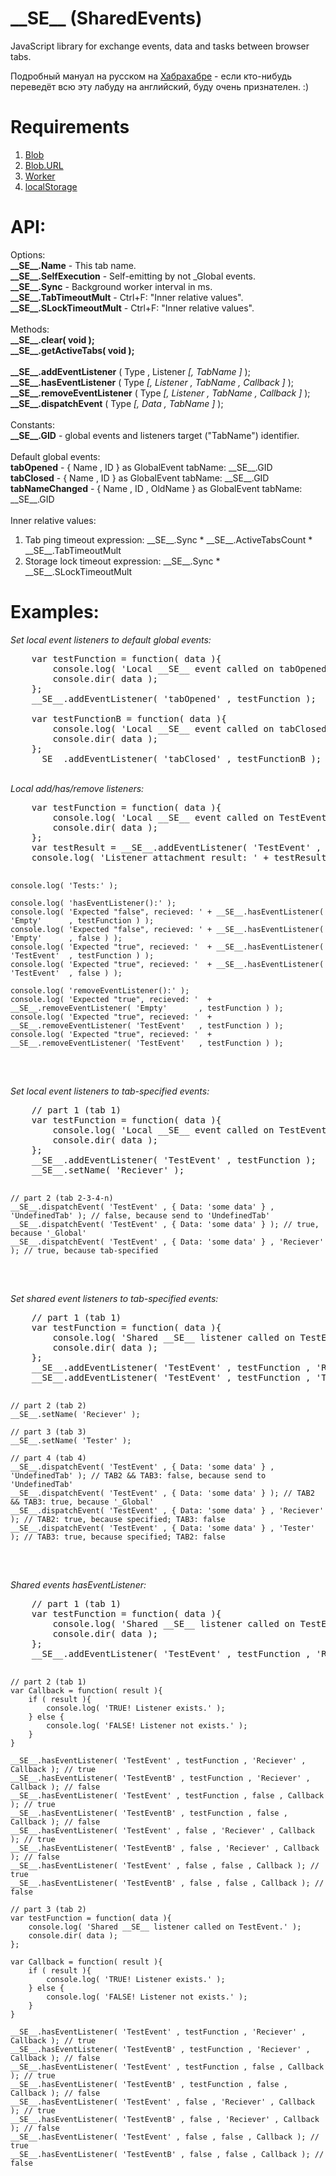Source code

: \_\_SE\_\_ (SharedEvents)
======

JavaScript library for exchange events, data and tasks between browser tabs.

Подробный мануал на русском на <a href="http://habrahabr.ru/post/220297/">Хабрахабре</a> - если кто-нибудь переведёт всю эту лабуду на английский, буду очень признателен. :)

Requirements
======
1. <a href="http://caniuse.com/#search=blob">Blob</a> 
2. <a href="http://caniuse.com/#feat=bloburls">Blob.URL</a>
3. <a href="http://caniuse.com/#search=worker">Worker</a>
4. <a href="http://caniuse.com/#search=localstorage">localStorage</a>

API:
======
Options:<br>
  <b>\_\_SE\_\_.Name</b>             - This tab name.<br>
  <b>\_\_SE\_\_.SelfExecution</b>    - Self-emitting by not \_Global events.<br>
  <b>\_\_SE\_\_.Sync</b>             - Background worker interval in ms.<br>
  <b>\_\_SE\_\_.TabTimeoutMult</b>   - Ctrl+F: "Inner relative values".<br>
  <b>\_\_SE\_\_.SLockTimeoutMult</b> - Ctrl+F: "Inner relative values".<br>
<br>
Methods:<br>
  <b>\_\_SE\_\_.clear( void );</b><br>
  <b>\_\_SE\_\_.getActiveTabs( void );</b><br>
<br>
  <b>\_\_SE\_\_.addEventListener</b>     ( Type , Listener <i>[, TabName ]</i> );<br>
  <b>\_\_SE\_\_.hasEventListener</b>     ( Type <i>[, Listener , TabName , Callback ]</i> );<br>
  <b>\_\_SE\_\_.removeEventListener</b>  ( Type <i>[, Listener , TabName , Callback ]</i> );<br>
  <b>\_\_SE\_\_.dispatchEvent</b>        ( Type <i>[, Data , TabName ]</i> );<br>
<br>
Constants:<br>
  <b>\_\_SE\_\_.GID</b>              - global events and listeners target ("TabName") identifier.<br>
<br>
Default global events:<br>
  <b>tabOpened</b>               - { Name , ID }             as GlobalEvent tabName: \_\_SE\_\_.GID<br>
  <b>tabClosed</b>               - { Name , ID }             as GlobalEvent tabName: \_\_SE\_\_.GID<br>
  <b>tabNameChanged</b>          - { Name , ID , OldName }   as GlobalEvent tabName: \_\_SE\_\_.GID<br>
<br>
Inner relative values:<br>
  1) Tab ping timeout expression:   \_\_SE\_\_.Sync \* \_\_SE\_\_.ActiveTabsCount \* \_\_SE\_\_.TabTimeoutMult<br>
  2) Storage lock timeout expression:   \_\_SE\_\_.Sync \* \_\_SE\_\_.SLockTimeoutMult<br>

Examples:
======
<i>Set local event listeners to default global events:</i>
<pre>
    var testFunction = function( data ){
        console.log( 'Local __SE__ event called on tabOpened.' );
        console.dir( data );
    };
    __SE__.addEventListener( 'tabOpened' , testFunction );

    var testFunctionB = function( data ){
        console.log( 'Local __SE__ event called on tabClosed.' );
        console.dir( data );
    };
    __SE__.addEventListener( 'tabClosed' , testFunctionB );
</pre>
<br>
<i>Local add/has/remove listeners:</i>
<pre>
    var testFunction = function( data ){
        console.log( 'Local __SE__ event called on TestEvent.' );
        console.dir( data );
    };
    var testResult = __SE__.addEventListener( 'TestEvent' , testFunction );
    console.log( 'Listener attachment result: ' + testResult );

    console.log( 'Tests:' );

    console.log( 'hasEventListener():' );
    console.log( 'Expected "false", recieved: ' + __SE__.hasEventListener( 'Empty'      , testFunction ) );
    console.log( 'Expected "false", recieved: ' + __SE__.hasEventListener( 'Empty'      , false ) );
    console.log( 'Expected "true", recieved: '  + __SE__.hasEventListener( 'TestEvent'  , testFunction ) );
    console.log( 'Expected "true", recieved: '  + __SE__.hasEventListener( 'TestEvent'  , false ) );

    console.log( 'removeEventListener():' );
    console.log( 'Expected "true", recieved: '  + __SE__.removeEventListener( 'Empty'       , testFunction ) );
    console.log( 'Expected "true", recieved: '  + __SE__.removeEventListener( 'TestEvent'   , testFunction ) );
    console.log( 'Expected "true", recieved: '  + __SE__.removeEventListener( 'TestEvent'   , testFunction ) );
</pre>
<br>
<i>Set local event listeners to tab-specified events:</i>
<pre>
    // part 1 (tab 1)
    var testFunction = function( data ){
        console.log( 'Local __SE__ event called on TestEvent.' );
        console.dir( data );
    };
    __SE__.addEventListener( 'TestEvent' , testFunction );
    __SE__.setName( 'Reciever' );

    // part 2 (tab 2-3-4-n)
    __SE__.dispatchEvent( 'TestEvent' , { Data: 'some data' } , 'UndefinedTab' ); // false, because send to 'UndefinedTab'
    __SE__.dispatchEvent( 'TestEvent' , { Data: 'some data' } ); // true, because '_Global'
    __SE__.dispatchEvent( 'TestEvent' , { Data: 'some data' } , 'Reciever' ); // true, because tab-specified
</pre>
<br>
<i>Set shared event listeners to tab-specified events:</i>
<pre>
    // part 1 (tab 1)
    var testFunction = function( data ){
        console.log( 'Shared __SE__ listener called on TestEvent.' );
        console.dir( data );
    };
    __SE__.addEventListener( 'TestEvent' , testFunction , 'Reciever' );
    __SE__.addEventListener( 'TestEvent' , testFunction , 'Tester' );

    // part 2 (tab 2)
    __SE__.setName( 'Reciever' );

    // part 3 (tab 3)
    __SE__.setName( 'Tester' );

    // part 4 (tab 4)
    __SE__.dispatchEvent( 'TestEvent' , { Data: 'some data' } , 'UndefinedTab' ); // TAB2 && TAB3: false, because send to 'UndefinedTab'
    __SE__.dispatchEvent( 'TestEvent' , { Data: 'some data' } ); // TAB2 && TAB3: true, because '_Global'
    __SE__.dispatchEvent( 'TestEvent' , { Data: 'some data' } , 'Reciever' ); // TAB2: true, because specified; TAB3: false
    __SE__.dispatchEvent( 'TestEvent' , { Data: 'some data' } , 'Tester' ); // TAB3: true, because specified; TAB2: false
</pre>
<br>
<i>Shared events hasEventListener:</i>
<pre>
    // part 1 (tab 1)
    var testFunction = function( data ){
        console.log( 'Shared __SE__ listener called on TestEvent.' );
        console.dir( data );
    };
    __SE__.addEventListener( 'TestEvent' , testFunction , 'Reciever' );

    // part 2 (tab 1)
    var Callback = function( result ){
        if ( result ){
            console.log( 'TRUE! Listener exists.' );
        } else {
            console.log( 'FALSE! Listener not exists.' );
        }
    }

    __SE__.hasEventListener( 'TestEvent' , testFunction , 'Reciever' , Callback ); // true
    __SE__.hasEventListener( 'TestEventB' , testFunction , 'Reciever' , Callback ); // false
    __SE__.hasEventListener( 'TestEvent' , testFunction , false , Callback ); // true
    __SE__.hasEventListener( 'TestEventB' , testFunction , false , Callback ); // false
    __SE__.hasEventListener( 'TestEvent' , false , 'Reciever' , Callback ); // true
    __SE__.hasEventListener( 'TestEventB' , false , 'Reciever' , Callback ); // false
    __SE__.hasEventListener( 'TestEvent' , false , false , Callback ); // true
    __SE__.hasEventListener( 'TestEventB' , false , false , Callback ); // false

    // part 3 (tab 2)
    var testFunction = function( data ){
        console.log( 'Shared __SE__ listener called on TestEvent.' );
        console.dir( data );
    };

    var Callback = function( result ){
        if ( result ){
            console.log( 'TRUE! Listener exists.' );
        } else {
            console.log( 'FALSE! Listener not exists.' );
        }
    }

    __SE__.hasEventListener( 'TestEvent' , testFunction , 'Reciever' , Callback ); // true
    __SE__.hasEventListener( 'TestEventB' , testFunction , 'Reciever' , Callback ); // false
    __SE__.hasEventListener( 'TestEvent' , testFunction , false , Callback ); // true
    __SE__.hasEventListener( 'TestEventB' , testFunction , false , Callback ); // false
    __SE__.hasEventListener( 'TestEvent' , false , 'Reciever' , Callback ); // true
    __SE__.hasEventListener( 'TestEventB' , false , 'Reciever' , Callback ); // false
    __SE__.hasEventListener( 'TestEvent' , false , false , Callback ); // true
    __SE__.hasEventListener( 'TestEventB' , false , false , Callback ); // false
</pre>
_ _ _ _
» **EXERCISE INSTRUCTIONS**: Leave out the pictures and repeat exactly the lines from the first line of the data through the line containing "interval in ms.<br>". Add nothing else.

» **PROBLEM SOLUTION**:
Source code

: \_\_SE\_\_ (SharedEvents)
======

JavaScript library for exchange events, data and tasks between browser tabs.

Подробный мануал на русском на <a href="http://habrahabr.ru/post/220297/">Хабрахабре</a> - если кто-нибудь переведёт всю эту лабуду на английский, буду очень признателен. :)

Requirements
======
1. <a href="http://caniuse.com/#search=blob">Blob</a> 
2. <a href="http://caniuse.com/#feat=bloburls">Blob.URL</a>
3. <a href="http://caniuse.com/#search=worker">Worker</a>
4. <a href="http://caniuse.com/#search=localstorage">localStorage</a>

API:
======
Options:<br>
  <b>\_\_SE\_\_.Name</b>             - This tab name.<br>
  <b>\_\_SE\_\_.SelfExecution</b>    - Self-emitting by not \_Global events.<br>
  <b>\_\_SE\_\_.Sync</b>             - Background worker interval in ms.<br>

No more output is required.